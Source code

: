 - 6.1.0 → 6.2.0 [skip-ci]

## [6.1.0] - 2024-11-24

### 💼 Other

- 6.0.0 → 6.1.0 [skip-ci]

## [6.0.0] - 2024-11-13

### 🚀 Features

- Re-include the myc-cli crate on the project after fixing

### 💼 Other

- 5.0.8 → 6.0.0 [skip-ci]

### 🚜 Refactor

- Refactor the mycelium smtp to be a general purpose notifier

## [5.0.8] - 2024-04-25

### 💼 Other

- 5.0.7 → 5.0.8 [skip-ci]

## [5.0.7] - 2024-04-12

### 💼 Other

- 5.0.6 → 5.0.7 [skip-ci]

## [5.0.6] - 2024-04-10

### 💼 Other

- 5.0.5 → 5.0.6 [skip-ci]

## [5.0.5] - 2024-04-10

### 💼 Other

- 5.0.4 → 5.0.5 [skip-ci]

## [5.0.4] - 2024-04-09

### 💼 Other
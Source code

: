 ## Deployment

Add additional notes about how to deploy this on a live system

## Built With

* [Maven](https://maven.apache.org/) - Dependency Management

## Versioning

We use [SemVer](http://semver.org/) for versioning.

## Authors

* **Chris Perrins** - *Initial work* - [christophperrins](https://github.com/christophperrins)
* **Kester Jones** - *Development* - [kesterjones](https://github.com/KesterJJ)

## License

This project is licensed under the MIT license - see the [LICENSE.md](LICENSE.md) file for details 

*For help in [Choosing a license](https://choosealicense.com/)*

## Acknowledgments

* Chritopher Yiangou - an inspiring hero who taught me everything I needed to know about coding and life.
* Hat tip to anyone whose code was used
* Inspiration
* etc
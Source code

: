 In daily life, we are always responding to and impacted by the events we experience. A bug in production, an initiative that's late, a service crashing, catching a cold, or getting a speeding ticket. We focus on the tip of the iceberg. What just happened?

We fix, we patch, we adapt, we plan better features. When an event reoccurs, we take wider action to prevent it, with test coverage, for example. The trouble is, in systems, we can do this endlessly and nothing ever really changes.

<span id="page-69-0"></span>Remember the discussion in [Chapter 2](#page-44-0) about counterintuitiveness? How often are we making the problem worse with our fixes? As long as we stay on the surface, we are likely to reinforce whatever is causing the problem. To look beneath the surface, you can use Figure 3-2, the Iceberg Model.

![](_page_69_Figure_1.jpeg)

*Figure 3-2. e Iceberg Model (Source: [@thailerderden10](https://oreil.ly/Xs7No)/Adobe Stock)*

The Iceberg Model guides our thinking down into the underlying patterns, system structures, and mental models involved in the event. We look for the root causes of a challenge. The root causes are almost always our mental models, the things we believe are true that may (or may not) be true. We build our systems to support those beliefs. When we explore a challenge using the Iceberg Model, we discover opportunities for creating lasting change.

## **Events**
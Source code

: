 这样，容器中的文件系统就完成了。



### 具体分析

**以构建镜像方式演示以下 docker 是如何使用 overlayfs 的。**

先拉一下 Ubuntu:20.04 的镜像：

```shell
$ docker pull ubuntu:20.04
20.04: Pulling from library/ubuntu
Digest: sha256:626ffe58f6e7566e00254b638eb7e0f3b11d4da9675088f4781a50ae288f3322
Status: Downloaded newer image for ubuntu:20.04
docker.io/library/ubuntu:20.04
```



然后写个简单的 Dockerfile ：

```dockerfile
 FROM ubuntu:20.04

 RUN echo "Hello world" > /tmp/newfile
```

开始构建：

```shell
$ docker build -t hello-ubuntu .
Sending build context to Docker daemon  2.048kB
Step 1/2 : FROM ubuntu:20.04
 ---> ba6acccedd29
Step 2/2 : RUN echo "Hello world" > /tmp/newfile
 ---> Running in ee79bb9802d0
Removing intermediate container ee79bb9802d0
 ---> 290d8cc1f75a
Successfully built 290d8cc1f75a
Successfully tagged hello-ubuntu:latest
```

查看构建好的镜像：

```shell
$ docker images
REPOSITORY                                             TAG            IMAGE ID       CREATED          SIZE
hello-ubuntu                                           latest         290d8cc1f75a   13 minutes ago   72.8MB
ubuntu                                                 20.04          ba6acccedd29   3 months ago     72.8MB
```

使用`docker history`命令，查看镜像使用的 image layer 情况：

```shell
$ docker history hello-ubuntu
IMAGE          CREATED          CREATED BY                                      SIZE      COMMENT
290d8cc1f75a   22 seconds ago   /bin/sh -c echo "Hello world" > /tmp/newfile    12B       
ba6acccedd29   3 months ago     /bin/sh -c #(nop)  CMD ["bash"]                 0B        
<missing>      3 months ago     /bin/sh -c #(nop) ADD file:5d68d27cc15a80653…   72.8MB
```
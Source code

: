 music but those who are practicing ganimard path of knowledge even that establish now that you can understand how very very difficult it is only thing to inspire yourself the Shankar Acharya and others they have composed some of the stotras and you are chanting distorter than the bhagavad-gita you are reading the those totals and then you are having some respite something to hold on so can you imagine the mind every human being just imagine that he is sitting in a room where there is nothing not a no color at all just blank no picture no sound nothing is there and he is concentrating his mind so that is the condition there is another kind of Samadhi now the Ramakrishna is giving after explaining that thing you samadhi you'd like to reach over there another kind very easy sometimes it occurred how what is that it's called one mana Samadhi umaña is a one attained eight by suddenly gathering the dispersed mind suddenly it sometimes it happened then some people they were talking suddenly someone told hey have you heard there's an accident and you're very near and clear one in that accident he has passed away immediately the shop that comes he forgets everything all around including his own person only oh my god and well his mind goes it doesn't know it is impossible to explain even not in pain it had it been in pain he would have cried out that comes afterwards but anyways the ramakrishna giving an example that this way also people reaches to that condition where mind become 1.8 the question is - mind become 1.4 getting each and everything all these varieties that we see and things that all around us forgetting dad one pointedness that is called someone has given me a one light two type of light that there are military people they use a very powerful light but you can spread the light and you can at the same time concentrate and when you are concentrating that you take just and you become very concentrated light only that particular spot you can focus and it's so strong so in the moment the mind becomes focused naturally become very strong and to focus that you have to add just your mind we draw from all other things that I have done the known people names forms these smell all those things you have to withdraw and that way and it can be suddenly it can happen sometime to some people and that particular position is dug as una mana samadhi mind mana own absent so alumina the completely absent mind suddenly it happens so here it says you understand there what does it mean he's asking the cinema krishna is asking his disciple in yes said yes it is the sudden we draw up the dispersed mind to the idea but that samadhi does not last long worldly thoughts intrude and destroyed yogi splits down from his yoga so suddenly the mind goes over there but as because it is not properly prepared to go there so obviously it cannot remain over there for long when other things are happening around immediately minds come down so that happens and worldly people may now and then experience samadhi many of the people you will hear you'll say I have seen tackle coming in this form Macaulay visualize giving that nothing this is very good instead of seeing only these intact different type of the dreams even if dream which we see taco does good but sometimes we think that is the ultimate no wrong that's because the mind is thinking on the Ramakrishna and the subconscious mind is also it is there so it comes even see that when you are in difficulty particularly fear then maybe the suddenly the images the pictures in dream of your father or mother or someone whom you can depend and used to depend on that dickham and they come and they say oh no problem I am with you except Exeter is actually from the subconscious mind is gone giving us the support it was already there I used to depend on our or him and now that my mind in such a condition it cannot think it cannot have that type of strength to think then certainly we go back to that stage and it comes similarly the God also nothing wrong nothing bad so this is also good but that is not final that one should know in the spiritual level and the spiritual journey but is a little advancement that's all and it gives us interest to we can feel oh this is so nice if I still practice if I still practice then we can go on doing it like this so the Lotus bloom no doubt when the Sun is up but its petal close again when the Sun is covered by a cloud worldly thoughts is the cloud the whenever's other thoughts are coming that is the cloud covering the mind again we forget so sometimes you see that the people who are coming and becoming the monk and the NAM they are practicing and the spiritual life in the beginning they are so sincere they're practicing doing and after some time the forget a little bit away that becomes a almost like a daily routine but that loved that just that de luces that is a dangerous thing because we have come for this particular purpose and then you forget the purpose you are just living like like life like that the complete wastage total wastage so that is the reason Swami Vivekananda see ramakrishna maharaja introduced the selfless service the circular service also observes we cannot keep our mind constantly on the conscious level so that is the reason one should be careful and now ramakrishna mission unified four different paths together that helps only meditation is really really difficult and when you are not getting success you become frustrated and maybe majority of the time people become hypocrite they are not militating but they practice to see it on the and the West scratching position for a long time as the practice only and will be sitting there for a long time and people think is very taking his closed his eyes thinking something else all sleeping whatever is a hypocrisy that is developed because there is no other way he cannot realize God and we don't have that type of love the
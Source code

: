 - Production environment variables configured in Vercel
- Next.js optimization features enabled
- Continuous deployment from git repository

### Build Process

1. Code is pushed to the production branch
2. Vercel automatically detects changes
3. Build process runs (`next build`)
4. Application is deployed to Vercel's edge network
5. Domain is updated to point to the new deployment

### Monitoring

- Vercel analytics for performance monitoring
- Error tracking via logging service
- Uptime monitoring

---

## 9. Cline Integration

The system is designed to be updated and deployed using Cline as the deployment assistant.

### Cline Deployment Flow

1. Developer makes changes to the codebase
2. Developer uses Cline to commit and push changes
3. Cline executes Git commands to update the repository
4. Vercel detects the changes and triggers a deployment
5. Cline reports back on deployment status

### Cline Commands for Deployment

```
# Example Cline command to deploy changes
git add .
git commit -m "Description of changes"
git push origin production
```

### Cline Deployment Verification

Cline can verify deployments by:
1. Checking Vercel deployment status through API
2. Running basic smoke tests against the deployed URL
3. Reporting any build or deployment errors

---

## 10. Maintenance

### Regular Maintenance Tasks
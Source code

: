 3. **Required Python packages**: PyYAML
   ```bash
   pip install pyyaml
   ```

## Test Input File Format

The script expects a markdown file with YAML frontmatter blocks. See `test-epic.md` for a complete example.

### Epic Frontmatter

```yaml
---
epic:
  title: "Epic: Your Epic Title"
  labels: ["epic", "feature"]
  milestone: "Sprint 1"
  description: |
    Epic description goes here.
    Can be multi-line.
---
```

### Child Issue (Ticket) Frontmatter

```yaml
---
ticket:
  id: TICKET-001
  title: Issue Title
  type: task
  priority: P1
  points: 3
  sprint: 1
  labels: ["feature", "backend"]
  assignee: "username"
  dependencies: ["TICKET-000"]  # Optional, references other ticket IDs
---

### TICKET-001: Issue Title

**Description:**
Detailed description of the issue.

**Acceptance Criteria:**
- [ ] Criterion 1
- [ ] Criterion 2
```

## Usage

++++++++++

*To do*. State how many lines of the data include the word "Running", with nothing else.

*Expected answer*. 2